▶ **SUPPLIED DATA**
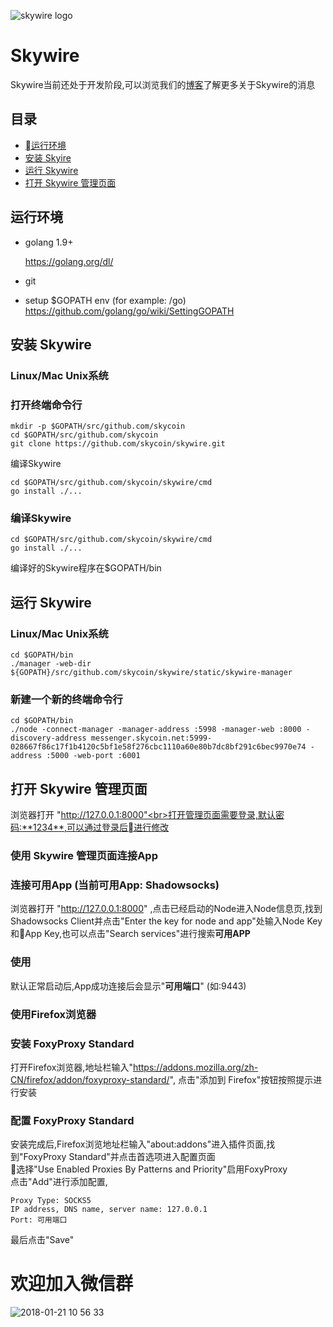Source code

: ![skywire logo](https://user-images.githubusercontent.com/26845312/32426764-3495e3d8-c282-11e7-8fe8-8e60e90cb906.png)

# Skywire
Skywire当前还处于开发阶段,可以浏览我们的[博客](https://blog.skycoin.net/tags/skywire/)了解更多关于Skywire的消息

## 目录
* [运行环境](#requirements)
* [安装 Skyire](#install-skywire)
* [运行 Skywire](#run-skywire)
* [打开 Skywire 管理页面](#open-skywire-manager)

<a name="requirements"></a>

## 运行环境
* golang 1.9+

  https://golang.org/dl/

* git

* setup $GOPATH env (for example: /go)
  https://github.com/golang/go/wiki/SettingGOPATH

<a name="install-skywire"></a>

## 安装 Skywire

### Linux/Mac Unix系统

### 打开终端命令行
```
mkdir -p $GOPATH/src/github.com/skycoin
cd $GOPATH/src/github.com/skycoin
git clone https://github.com/skycoin/skywire.git
```

编译Skywire
```
cd $GOPATH/src/github.com/skycoin/skywire/cmd
go install ./...
```

### 编译Skywire
```
cd $GOPATH/src/github.com/skycoin/skywire/cmd
go install ./...
```
编译好的Skywire程序在$GOPATH/bin

<a name="run-skywire"></a>

## 运行 Skywire

### Linux/Mac Unix系统
```
cd $GOPATH/bin
./manager -web-dir ${GOPATH}/src/github.com/skycoin/skywire/static/skywire-manager
```

### 新建一个新的终端命令行

```
cd $GOPATH/bin
./node -connect-manager -manager-address :5998 -manager-web :8000 -discovery-address messenger.skycoin.net:5999-028667f86c17f1b4120c5bf1e58f276cbc1110a60e80b7dc8bf291c6bec9970e74 -address :5000 -web-port :6001
```

<a name="open-skywire-manager"></a>

## 打开 Skywire 管理页面

浏览器打开 "http://127.0.0.1:8000"<br>打开管理页面需要登录,默认密码:**1234**,可以通过登录后进行修改

### 使用 Skywire 管理页面连接App

### 连接可用App (当前可用App: Shadowsocks)
浏览器打开 "http://127.0.0.1:8000" ,点击已经启动的Node进入Node信息页,找到Shadowsocks Client并点击"Enter the key for node and app"处输入Node Key和App Key,也可以点击"Search services"进行搜索**可用APP**

### 使用
默认正常启动后,App成功连接后会显示"**可用端口**" (如:9443)

### 使用Firefox浏览器

### 安装 FoxyProxy Standard
打开Firefox浏览器,地址栏输入"https://addons.mozilla.org/zh-CN/firefox/addon/foxyproxy-standard/", 点击"添加到 Firefox"按钮按照提示进行安装

### 配置 FoxyProxy Standard
安装完成后,Firefox浏览地址栏输入"about:addons"进入插件页面,找到"FoxyProxy Standard"并点击首选项进入配置页面<br>选择"Use Enabled Proxies By Patterns and Priority"启用FoxyProxy<br>
点击"Add"进行添加配置,
```
Proxy Type: SOCKS5
IP address, DNS name, server name: 127.0.0.1
Port: 可用端口
```
最后点击"Save"



# 欢迎加入微信群

![2018-01-21 10 56 33](https://user-images.githubusercontent.com/1639632/35190343-ccc1f2ca-fe99-11e7-85c3-a71a0f10d375.png)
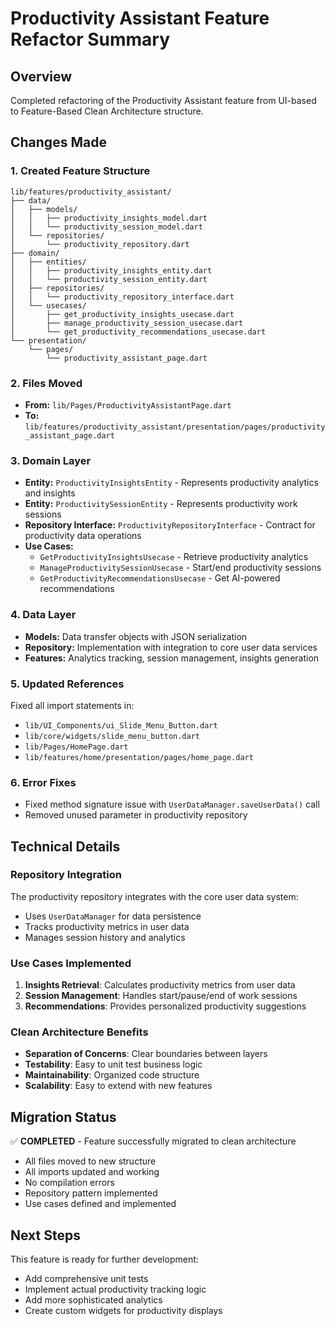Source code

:# Productivity Assistant Feature Refactor Summary

## Overview
Completed refactoring of the Productivity Assistant feature from UI-based to Feature-Based Clean Architecture structure.

## Changes Made

### 1. Created Feature Structure
```
lib/features/productivity_assistant/
├── data/
│   ├── models/
│   │   ├── productivity_insights_model.dart
│   │   └── productivity_session_model.dart
│   └── repositories/
│       └── productivity_repository.dart
├── domain/
│   ├── entities/
│   │   ├── productivity_insights_entity.dart
│   │   └── productivity_session_entity.dart
│   ├── repositories/
│   │   └── productivity_repository_interface.dart
│   └── usecases/
│       ├── get_productivity_insights_usecase.dart
│       ├── manage_productivity_session_usecase.dart
│       └── get_productivity_recommendations_usecase.dart
└── presentation/
    └── pages/
        └── productivity_assistant_page.dart
```

### 2. Files Moved
- **From:** `lib/Pages/ProductivityAssistantPage.dart`
- **To:** `lib/features/productivity_assistant/presentation/pages/productivity_assistant_page.dart`

### 3. Domain Layer
- **Entity:** `ProductivityInsightsEntity` - Represents productivity analytics and insights
- **Entity:** `ProductivitySessionEntity` - Represents productivity work sessions
- **Repository Interface:** `ProductivityRepositoryInterface` - Contract for productivity data operations
- **Use Cases:** 
  - `GetProductivityInsightsUsecase` - Retrieve productivity analytics
  - `ManageProductivitySessionUsecase` - Start/end productivity sessions
  - `GetProductivityRecommendationsUsecase` - Get AI-powered recommendations

### 4. Data Layer
- **Models:** Data transfer objects with JSON serialization
- **Repository:** Implementation with integration to core user data services
- **Features:** Analytics tracking, session management, insights generation

### 5. Updated References
Fixed all import statements in:
- `lib/UI_Components/ui_Slide_Menu_Button.dart`
- `lib/core/widgets/slide_menu_button.dart`
- `lib/Pages/HomePage.dart`
- `lib/features/home/presentation/pages/home_page.dart`

### 6. Error Fixes
- Fixed method signature issue with `UserDataManager.saveUserData()` call
- Removed unused parameter in productivity repository

## Technical Details

### Repository Integration
The productivity repository integrates with the core user data system:
- Uses `UserDataManager` for data persistence
- Tracks productivity metrics in user data
- Manages session history and analytics

### Use Cases Implemented
1. **Insights Retrieval**: Calculates productivity metrics from user data
2. **Session Management**: Handles start/pause/end of work sessions
3. **Recommendations**: Provides personalized productivity suggestions

### Clean Architecture Benefits
- **Separation of Concerns**: Clear boundaries between layers
- **Testability**: Easy to unit test business logic
- **Maintainability**: Organized code structure
- **Scalability**: Easy to extend with new features

## Migration Status
✅ **COMPLETED** - Feature successfully migrated to clean architecture
- All files moved to new structure
- All imports updated and working
- No compilation errors
- Repository pattern implemented
- Use cases defined and implemented

## Next Steps
This feature is ready for further development:
- Add comprehensive unit tests
- Implement actual productivity tracking logic
- Add more sophisticated analytics
- Create custom widgets for productivity displays
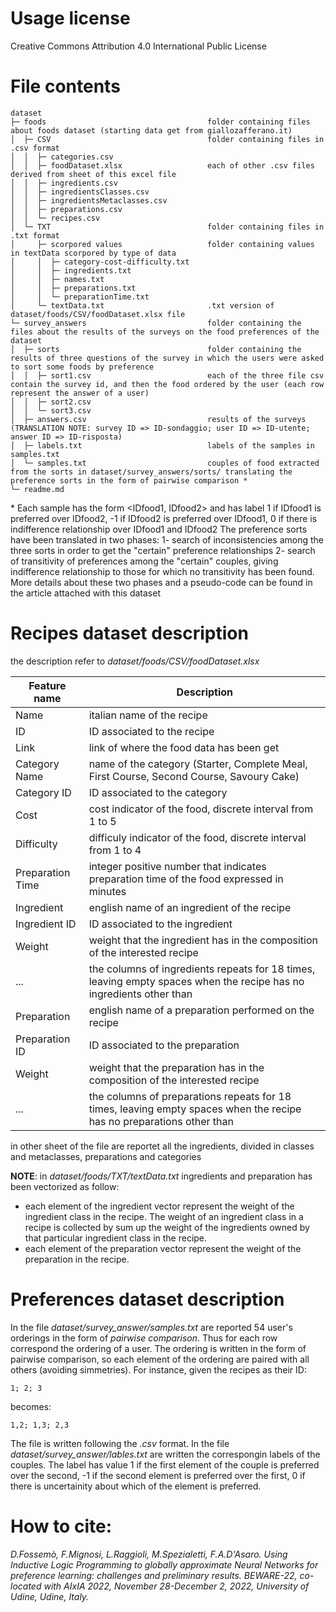 # Usage license
Creative Commons Attribution 4.0 International Public License

# File contents
```
dataset
├─ foods									folder containing files about foods dataset (starting data get from giallozafferano.it)
│  ├─ CSV									folder containing files in .csv format
│  │  ├─ categories.csv			
│  │  ├─ foodDataset.xlsx					each of other .csv files derived from sheet of this excel file
│  │  ├─ ingredients.csv			
│  │  ├─ ingredientsClasses.csv		
│  │  ├─ ingredientsMetaclasses.csv	
│  │  ├─ preparations.csv			
│  │  └─ recipes.csv			
│  └─ TXT									folder containing files in .txt format
│     ├─ scorpored values					folder containing values in textData scorpored by type of data
│     │  ├─ category-cost-difficulty.txt
│     │  ├─ ingredients.txt
│     │  ├─ names.txt
│     │  ├─ preparations.txt
│     │  └─ preparationTime.txt
│     └─ textData.txt						.txt version of dataset/foods/CSV/foodDataset.xlsx file
└─ survey_answers							folder containing the files about the results of the surveys on the food preferences of the dataset
│  ├─ sorts									folder containing the results of three questions of the survey in which the users were asked to sort some foods by preference
│  │  ├─ sort1.csv							each of the three file csv contain the survey id, and then the food ordered by the user (each row represent the answer of a user)
│  │  ├─ sort2.csv
│  │  └─ sort3.csv
│  ├─ answers.csv							results of the surveys (TRANSLATION NOTE: survey ID => ID-sondaggio; user ID => ID-utente; answer ID => ID-risposta)
│  ├─ labels.txt							labels of the samples in samples.txt 
│  └─ samples.txt							couples of food extracted from the sorts in dataset/survey_answers/sorts/ translating the preference sorts in the form of pairwise comparison *	
└─ readme.md				
```

\* Each sample has the form <IDfood1, IDfood2> and has label 1 if IDfood1 is preferred over IDfood2, -1 if IDfood2 is preferred over IDfood1, 0 if there is indifference relationship over IDfood1 and IDfood2
  The preference sorts have been translated in two phases:
	1- search of inconsistencies among the three sorts in order to get the "certain" preference relationships
	2- search of transitivity of preferences among the "certain" couples, giving indifference relationship to those for which no transitivity has been found.
More details about these two phases and a pseudo-code can be found in the article attached with this dataset

# Recipes dataset description 
the description refer to *dataset/foods/CSV/foodDataset.xlsx*

| Feature name | Description | 
|------|------------|
| Name | italian name of the recipe | 
| ID  | ID associated to the recipe |
| Link | link of where the food data has been get |
| Category Name | name of the category (Starter, Complete Meal, First Course, Second Course, Savoury Cake) |
| Category ID | ID associated to the category |
| Cost | cost indicator of the food, discrete interval from 1 to 5 |
| Difficulty | difficuly indicator of the food, discrete interval from 1 to 4 | 
| Preparation Time | integer positive number that indicates preparation time of the food expressed in minutes |
| Ingredient | english name of an ingredient of the recipe |
| Ingredient ID | ID associated to the ingredient |
| Weight | weight that the ingredient has in the composition of the interested recipe |
| ... |  the columns of ingredients repeats for 18 times, leaving empty spaces when the recipe has no ingredients other than  |
| Preparation | english name of a preparation performed on the recipe |
| Preparation ID | ID associated to the preparation |
| Weight | weight that the preparation has in the composition of the interested recipe |
| ... |  the columns of preparations repeats for 18 times, leaving empty spaces when the recipe has no preparations other than  |

in other sheet of the file are reportet all the ingredients, divided in classes and metaclasses, preparations and categories

**NOTE**: in *dataset/foods/TXT/textData.txt* ingredients and preparation has been vectorized as follow:
- each element of the ingredient vector represent the weight of the ingredient class in the recipe. The weight of an ingredient class in a recipe is collected by sum up the weight of the ingredients owned by that particular ingredient class in the recipe.
- each element of the preparation vector represent the weight of the preparation in the recipe.

# Preferences dataset description 
In the file *dataset/survey_answer/samples.txt* are reported 54 user's orderings in the form of *pairwise comparison*. Thus for each row correspond the ordering of a user. The ordering is written in the form of pairwise comparison, so each element of the ordering are paired with all others (avoiding simmetries). 
For instance, given the recipes as their ID:
```
1; 2; 3
```
becomes:
```
1,2; 1,3; 2,3
```
The file is written following the *.csv* format.
In the file *dataset/survey_answer/lables.txt* are written the correspongin labels of the couples.
The label has value 1 if the first element of the couple is preferred over the second, -1 if the second element is preferred over the first, 0 if there is uncertainity about which of the element is preferred.

# How to cite:
*D.Fossemò, F.Mignosi, L.Raggioli, M.Spezialetti, F.A.D'Asaro. Using Inductive Logic Programming to globally approximate Neural Networks for preference learning: challenges and preliminary results. BEWARE-22, co-located with AIxIA 2022, November 28-December 2, 2022, University of Udine, Udine, Italy.*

▶ **TASK DIRECTIONS**
Set the pictures aside and transcribe exactly the stretch of lines above, beginning with the one holding "### 连接可用App (当前可用App: Shadowsocks)" and ending with the one holding "Retrieve productivity analytics".

▶ **RESULT FOR THIS EXERCISE**
### 连接可用App (当前可用App: Shadowsocks)
浏览器打开 "http://127.0.0.1:8000" ,点击已经启动的Node进入Node信息页,找到Shadowsocks Client并点击"Enter the key for node and app"处输入Node Key和App Key,也可以点击"Search services"进行搜索**可用APP**

### 使用
默认正常启动后,App成功连接后会显示"**可用端口**" (如:9443)

### 使用Firefox浏览器

### 安装 FoxyProxy Standard
打开Firefox浏览器,地址栏输入"https://addons.mozilla.org/zh-CN/firefox/addon/foxyproxy-standard/", 点击"添加到 Firefox"按钮按照提示进行安装

### 配置 FoxyProxy Standard
安装完成后,Firefox浏览地址栏输入"about:addons"进入插件页面,找到"FoxyProxy Standard"并点击首选项进入配置页面<br>选择"Use Enabled Proxies By Patterns and Priority"启用FoxyProxy<br>
点击"Add"进行添加配置,
```
Proxy Type: SOCKS5
IP address, DNS name, server name: 127.0.0.1
Port: 可用端口
```
最后点击"Save"



# 欢迎加入微信群

![2018-01-21 10 56 33](https://user-images.githubusercontent.com/1639632/35190343-ccc1f2ca-fe99-11e7-85c3-a71a0f10d375.png)
Source code

:# Productivity Assistant Feature Refactor Summary

## Overview
Completed refactoring of the Productivity Assistant feature from UI-based to Feature-Based Clean Architecture structure.

## Changes Made

### 1. Created Feature Structure
```
lib/features/productivity_assistant/
├── data/
│   ├── models/
│   │   ├── productivity_insights_model.dart
│   │   └── productivity_session_model.dart
│   └── repositories/
│       └── productivity_repository.dart
├── domain/
│   ├── entities/
│   │   ├── productivity_insights_entity.dart
│   │   └── productivity_session_entity.dart
│   ├── repositories/
│   │   └── productivity_repository_interface.dart
│   └── usecases/
│       ├── get_productivity_insights_usecase.dart
│       ├── manage_productivity_session_usecase.dart
│       └── get_productivity_recommendations_usecase.dart
└── presentation/
    └── pages/
        └── productivity_assistant_page.dart
```

### 2. Files Moved
- **From:** `lib/Pages/ProductivityAssistantPage.dart`
- **To:** `lib/features/productivity_assistant/presentation/pages/productivity_assistant_page.dart`

### 3. Domain Layer
- **Entity:** `ProductivityInsightsEntity` - Represents productivity analytics and insights
- **Entity:** `ProductivitySessionEntity` - Represents productivity work sessions
- **Repository Interface:** `ProductivityRepositoryInterface` - Contract for productivity data operations
- **Use Cases:** 
  - `GetProductivityInsightsUsecase` - Retrieve productivity analytics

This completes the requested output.